Your morning probably started off like any other day. You might have watched the weather report on your flatscreen television before jumping in the shower, answered an email on your tablet shortly after getting dressed or texted a friend from your smart phone while eating breakfast. Odds are, you didn’t think about the blue light you were exposed to nor how this could affect your vision in the future…
According to a collection of studies, the blue light emitted from digital devices and found in indoor lighting as well as sunlight can adversely impact our visual cells. Cumulative exposure can cause permanent damage as well as increase the risk and severity of developing age-related eye health issues.
In fact, some researchers worry the damage caused to retinas will reach epidemic proportions.
“This problem is going to get worse, because humans are living longer and children are using electronic devices from a young age, particularly for schoolwork, instead of paper, “ Dr. Celia Sanchez Ramos, an investigator at Madrid’s Compultense University said. “Eyes are not designed to look directly at light – they are designed to see with light.”
We’re naturally armed with “internal sunglasses”, made up of macular pigment. This pigment, which is comprised of two nutrients called zeaxanthin and lutein is found in the center of the macula (fovea). These “sunglasses” protect the rods and cones needed for central as well as peripheral vision.
However, if this macular pigment isn’t dense and thick, it will allow more blue light to damage these rods and cones, negatively affecting not just how you see but what you see.
How can you protect your eyes from blue light? Here’s four quick tips:
1. Befriend zeaxanthin
Since zeaxanthin and lutein aren’t produced by the body, they must be ingested in order to ensure optimal macular pigment density. Zeaxanthin can be found in foods like corn, wolf berries and peppers. Lutein is found in foods like spinach and kale.

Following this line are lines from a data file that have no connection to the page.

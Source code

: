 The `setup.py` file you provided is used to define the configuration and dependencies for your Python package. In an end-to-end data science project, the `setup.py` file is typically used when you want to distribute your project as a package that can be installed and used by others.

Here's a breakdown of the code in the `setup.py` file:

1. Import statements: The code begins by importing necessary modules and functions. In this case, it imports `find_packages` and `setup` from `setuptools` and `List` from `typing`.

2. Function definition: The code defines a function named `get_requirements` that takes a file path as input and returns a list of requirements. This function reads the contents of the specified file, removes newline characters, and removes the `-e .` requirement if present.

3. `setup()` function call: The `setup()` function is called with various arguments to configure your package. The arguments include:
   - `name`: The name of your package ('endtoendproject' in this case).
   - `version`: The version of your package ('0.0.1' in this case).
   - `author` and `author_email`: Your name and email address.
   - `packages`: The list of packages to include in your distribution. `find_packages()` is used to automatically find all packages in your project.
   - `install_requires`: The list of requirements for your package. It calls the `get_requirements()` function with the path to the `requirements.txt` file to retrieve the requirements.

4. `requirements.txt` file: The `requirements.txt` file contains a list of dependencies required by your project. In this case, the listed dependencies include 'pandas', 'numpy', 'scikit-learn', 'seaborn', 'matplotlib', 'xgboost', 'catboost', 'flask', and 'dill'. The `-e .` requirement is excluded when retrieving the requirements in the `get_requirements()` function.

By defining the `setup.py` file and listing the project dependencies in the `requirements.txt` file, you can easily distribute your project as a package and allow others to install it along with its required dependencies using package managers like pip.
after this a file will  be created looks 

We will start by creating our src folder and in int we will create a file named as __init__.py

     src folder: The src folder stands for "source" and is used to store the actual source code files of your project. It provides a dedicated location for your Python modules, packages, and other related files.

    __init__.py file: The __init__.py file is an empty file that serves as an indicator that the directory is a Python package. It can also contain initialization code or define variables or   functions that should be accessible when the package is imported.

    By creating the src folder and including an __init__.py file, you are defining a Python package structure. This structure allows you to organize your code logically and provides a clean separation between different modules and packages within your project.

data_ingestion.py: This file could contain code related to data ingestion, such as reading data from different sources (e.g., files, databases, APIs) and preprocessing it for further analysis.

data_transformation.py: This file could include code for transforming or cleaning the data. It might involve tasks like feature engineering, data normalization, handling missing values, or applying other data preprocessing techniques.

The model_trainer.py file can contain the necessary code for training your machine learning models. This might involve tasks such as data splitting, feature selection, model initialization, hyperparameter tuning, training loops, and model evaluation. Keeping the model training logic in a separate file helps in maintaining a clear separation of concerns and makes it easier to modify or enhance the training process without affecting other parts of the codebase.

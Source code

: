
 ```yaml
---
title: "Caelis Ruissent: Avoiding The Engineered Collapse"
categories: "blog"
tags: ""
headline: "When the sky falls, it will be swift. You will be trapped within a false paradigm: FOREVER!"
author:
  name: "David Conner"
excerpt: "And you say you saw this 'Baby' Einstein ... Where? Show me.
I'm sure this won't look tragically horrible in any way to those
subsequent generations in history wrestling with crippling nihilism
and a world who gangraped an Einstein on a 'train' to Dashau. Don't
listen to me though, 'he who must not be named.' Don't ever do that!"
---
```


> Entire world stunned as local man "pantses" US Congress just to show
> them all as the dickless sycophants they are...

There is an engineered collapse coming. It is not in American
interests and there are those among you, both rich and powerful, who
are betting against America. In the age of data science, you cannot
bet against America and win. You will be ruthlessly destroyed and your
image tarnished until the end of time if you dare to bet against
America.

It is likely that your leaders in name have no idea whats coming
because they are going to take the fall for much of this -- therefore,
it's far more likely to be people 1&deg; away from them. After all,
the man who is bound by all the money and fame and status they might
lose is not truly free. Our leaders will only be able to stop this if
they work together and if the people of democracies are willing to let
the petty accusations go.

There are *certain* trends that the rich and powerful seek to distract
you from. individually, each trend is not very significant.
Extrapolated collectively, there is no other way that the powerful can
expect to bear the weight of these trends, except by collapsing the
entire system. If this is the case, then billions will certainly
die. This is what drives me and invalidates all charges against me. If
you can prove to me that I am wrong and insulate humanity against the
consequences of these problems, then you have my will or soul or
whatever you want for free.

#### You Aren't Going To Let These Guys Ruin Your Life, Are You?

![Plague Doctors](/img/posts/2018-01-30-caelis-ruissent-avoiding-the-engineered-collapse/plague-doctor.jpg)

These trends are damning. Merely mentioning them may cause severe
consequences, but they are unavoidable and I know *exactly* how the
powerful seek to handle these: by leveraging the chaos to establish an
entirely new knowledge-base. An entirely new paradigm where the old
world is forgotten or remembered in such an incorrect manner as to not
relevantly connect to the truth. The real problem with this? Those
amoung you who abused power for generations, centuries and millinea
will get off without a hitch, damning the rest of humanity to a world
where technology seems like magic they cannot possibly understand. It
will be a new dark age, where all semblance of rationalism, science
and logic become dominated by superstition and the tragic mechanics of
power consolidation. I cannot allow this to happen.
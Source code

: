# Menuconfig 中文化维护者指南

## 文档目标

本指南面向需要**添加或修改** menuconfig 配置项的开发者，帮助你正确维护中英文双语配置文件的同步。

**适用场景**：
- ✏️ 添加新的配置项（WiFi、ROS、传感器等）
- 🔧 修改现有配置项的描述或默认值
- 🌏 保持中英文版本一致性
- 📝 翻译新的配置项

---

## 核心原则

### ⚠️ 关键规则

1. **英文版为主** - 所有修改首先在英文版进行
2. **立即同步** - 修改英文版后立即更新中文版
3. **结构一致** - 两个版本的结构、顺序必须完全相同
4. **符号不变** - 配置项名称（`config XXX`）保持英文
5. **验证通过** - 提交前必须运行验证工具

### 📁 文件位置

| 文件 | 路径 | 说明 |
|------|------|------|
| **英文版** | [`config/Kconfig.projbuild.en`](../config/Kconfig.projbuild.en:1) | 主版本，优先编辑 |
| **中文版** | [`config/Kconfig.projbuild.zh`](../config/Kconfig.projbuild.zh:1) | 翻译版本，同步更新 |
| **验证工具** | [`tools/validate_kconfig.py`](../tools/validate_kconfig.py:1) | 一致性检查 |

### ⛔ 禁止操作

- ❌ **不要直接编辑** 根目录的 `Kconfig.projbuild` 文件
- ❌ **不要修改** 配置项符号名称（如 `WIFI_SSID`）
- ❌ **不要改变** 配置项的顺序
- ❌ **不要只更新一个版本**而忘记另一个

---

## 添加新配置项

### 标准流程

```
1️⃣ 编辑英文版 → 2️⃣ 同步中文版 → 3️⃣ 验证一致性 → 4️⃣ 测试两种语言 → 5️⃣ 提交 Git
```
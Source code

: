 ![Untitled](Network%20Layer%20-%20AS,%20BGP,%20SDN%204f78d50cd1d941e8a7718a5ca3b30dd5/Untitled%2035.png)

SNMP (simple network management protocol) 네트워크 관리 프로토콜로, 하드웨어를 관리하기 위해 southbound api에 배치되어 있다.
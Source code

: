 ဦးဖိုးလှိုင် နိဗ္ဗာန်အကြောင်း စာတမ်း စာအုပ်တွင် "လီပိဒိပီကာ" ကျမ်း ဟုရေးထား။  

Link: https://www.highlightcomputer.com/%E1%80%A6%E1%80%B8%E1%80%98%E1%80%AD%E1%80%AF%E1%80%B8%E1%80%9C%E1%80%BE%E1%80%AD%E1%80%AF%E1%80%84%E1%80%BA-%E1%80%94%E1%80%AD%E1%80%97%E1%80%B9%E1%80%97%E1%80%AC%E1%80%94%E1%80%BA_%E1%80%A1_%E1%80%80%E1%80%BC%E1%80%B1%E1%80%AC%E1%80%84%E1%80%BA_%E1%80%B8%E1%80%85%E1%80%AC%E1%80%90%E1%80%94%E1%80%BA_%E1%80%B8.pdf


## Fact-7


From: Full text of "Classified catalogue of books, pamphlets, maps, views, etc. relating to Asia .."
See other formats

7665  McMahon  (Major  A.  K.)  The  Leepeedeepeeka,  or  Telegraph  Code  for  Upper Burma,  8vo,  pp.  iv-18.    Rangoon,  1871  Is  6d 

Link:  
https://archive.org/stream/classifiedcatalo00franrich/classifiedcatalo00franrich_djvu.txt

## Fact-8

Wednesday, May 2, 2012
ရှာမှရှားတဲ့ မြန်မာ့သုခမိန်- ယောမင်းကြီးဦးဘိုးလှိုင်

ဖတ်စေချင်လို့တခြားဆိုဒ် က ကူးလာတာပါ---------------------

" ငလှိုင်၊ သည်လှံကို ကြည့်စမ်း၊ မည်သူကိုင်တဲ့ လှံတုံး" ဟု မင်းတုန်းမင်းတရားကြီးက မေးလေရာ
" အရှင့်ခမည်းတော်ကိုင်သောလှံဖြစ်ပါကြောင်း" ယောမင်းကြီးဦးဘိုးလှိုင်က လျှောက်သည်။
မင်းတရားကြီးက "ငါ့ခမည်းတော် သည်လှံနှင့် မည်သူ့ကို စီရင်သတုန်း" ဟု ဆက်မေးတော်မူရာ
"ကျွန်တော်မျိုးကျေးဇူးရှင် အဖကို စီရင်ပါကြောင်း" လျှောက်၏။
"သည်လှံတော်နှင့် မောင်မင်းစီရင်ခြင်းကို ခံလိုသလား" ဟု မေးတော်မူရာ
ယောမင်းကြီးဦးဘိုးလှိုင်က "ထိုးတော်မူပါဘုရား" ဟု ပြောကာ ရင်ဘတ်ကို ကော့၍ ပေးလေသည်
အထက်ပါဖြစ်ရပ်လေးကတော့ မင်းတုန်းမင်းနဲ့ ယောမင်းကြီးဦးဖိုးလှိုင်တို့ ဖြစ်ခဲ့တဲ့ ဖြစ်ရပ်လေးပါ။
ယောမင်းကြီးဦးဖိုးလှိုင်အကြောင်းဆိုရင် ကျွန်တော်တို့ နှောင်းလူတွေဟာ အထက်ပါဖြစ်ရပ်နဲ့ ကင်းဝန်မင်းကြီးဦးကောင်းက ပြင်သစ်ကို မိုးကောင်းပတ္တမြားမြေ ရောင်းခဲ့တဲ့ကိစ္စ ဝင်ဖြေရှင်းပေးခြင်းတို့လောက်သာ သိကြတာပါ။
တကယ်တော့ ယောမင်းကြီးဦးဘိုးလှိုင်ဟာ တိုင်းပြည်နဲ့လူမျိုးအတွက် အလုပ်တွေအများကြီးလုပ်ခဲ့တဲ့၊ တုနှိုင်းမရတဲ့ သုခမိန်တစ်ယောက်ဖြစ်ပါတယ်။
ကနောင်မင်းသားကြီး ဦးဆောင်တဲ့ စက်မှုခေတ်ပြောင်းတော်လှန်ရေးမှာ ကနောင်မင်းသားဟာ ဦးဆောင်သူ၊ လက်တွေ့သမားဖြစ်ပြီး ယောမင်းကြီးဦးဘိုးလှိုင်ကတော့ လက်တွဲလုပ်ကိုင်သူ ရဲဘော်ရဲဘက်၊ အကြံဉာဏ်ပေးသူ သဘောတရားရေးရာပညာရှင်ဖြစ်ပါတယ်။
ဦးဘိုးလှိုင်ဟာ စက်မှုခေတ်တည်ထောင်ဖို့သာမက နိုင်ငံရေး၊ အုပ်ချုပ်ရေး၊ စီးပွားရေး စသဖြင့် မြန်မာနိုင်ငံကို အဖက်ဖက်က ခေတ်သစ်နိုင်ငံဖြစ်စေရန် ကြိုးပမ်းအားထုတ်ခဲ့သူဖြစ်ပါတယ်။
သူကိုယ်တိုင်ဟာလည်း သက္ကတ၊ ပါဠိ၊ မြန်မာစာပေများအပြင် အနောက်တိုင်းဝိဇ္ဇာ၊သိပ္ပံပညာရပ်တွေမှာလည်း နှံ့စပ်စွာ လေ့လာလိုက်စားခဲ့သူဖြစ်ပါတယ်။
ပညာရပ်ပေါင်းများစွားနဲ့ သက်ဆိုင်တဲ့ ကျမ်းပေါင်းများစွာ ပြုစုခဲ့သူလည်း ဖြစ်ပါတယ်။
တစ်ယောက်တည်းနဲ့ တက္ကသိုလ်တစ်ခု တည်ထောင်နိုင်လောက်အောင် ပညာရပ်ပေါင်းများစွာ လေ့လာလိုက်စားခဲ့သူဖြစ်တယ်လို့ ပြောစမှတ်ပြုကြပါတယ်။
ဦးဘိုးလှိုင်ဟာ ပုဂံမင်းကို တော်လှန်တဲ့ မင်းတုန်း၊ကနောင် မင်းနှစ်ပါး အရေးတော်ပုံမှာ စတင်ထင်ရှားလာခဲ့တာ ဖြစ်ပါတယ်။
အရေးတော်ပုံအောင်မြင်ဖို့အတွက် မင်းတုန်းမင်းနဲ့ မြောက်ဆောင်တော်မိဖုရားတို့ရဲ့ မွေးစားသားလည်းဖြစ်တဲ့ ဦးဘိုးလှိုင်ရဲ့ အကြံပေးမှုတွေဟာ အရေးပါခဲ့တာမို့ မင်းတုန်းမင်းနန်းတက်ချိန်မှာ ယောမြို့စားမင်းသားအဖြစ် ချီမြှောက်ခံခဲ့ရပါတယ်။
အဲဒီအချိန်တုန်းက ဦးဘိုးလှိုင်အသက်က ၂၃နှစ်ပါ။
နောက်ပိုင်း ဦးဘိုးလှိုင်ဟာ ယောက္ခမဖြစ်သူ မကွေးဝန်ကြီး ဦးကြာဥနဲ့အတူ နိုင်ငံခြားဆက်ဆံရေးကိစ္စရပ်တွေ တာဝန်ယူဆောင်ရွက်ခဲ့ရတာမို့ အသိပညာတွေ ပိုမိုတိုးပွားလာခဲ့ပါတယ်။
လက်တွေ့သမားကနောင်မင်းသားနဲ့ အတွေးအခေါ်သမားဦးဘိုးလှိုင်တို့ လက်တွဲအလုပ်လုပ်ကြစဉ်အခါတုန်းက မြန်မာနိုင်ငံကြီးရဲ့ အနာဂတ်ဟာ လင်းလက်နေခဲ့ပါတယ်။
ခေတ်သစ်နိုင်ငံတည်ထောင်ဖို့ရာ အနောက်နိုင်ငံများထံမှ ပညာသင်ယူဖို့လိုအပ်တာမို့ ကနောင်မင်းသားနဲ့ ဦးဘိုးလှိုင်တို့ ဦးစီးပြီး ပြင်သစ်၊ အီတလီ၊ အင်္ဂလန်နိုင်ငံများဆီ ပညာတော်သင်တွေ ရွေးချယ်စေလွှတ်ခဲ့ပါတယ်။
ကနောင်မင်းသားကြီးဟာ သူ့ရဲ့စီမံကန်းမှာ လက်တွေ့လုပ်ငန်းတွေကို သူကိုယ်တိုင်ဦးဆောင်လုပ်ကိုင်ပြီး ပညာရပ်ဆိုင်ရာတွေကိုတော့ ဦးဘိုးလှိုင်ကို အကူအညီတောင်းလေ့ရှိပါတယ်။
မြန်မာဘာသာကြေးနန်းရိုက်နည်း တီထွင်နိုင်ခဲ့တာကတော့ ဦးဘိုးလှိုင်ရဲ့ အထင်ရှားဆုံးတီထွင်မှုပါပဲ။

Since the average American diet is scarce in zeaxanthin, taking a vitamin with these nutrients is key.
2. Wear sunglasses
As sunlight is made up of blue light, always wear sunglasses when outdoors. When selecting a pair of glasses, choose brown, amber, or copper colored lenses—they not only reduce glare but filter out blue light.
When indoors, especially while looking at a smart phone, tablet, computer or television screen, wear glasses with blue-blocking lenses. They can be highly effective in reducing blue light exposure.
3. Take a break
Do you spend your days in front of a computer? You’ll need to take a break about every 30 minutes (ideally) from your screen. During these breaks, look off into the distance or close your eyes for a few seconds in order to rest them.
Set your computer’s screen as well as the screens of your other electronic devices to auto brightness. Also enlarge fonts to lessen the strain on your eyes. When using your smart phone or tablet, try to keep the device at arm’s length.
4. Shun the screens before bed.
Avoid looking at computer, tablet, smart phone or LED television screens two to three hours before bedtime. Blue light can inhibit your body from producing melatonin. So, not only can this act stave off blue light damage and preserve your vision, it can also help you sleep better.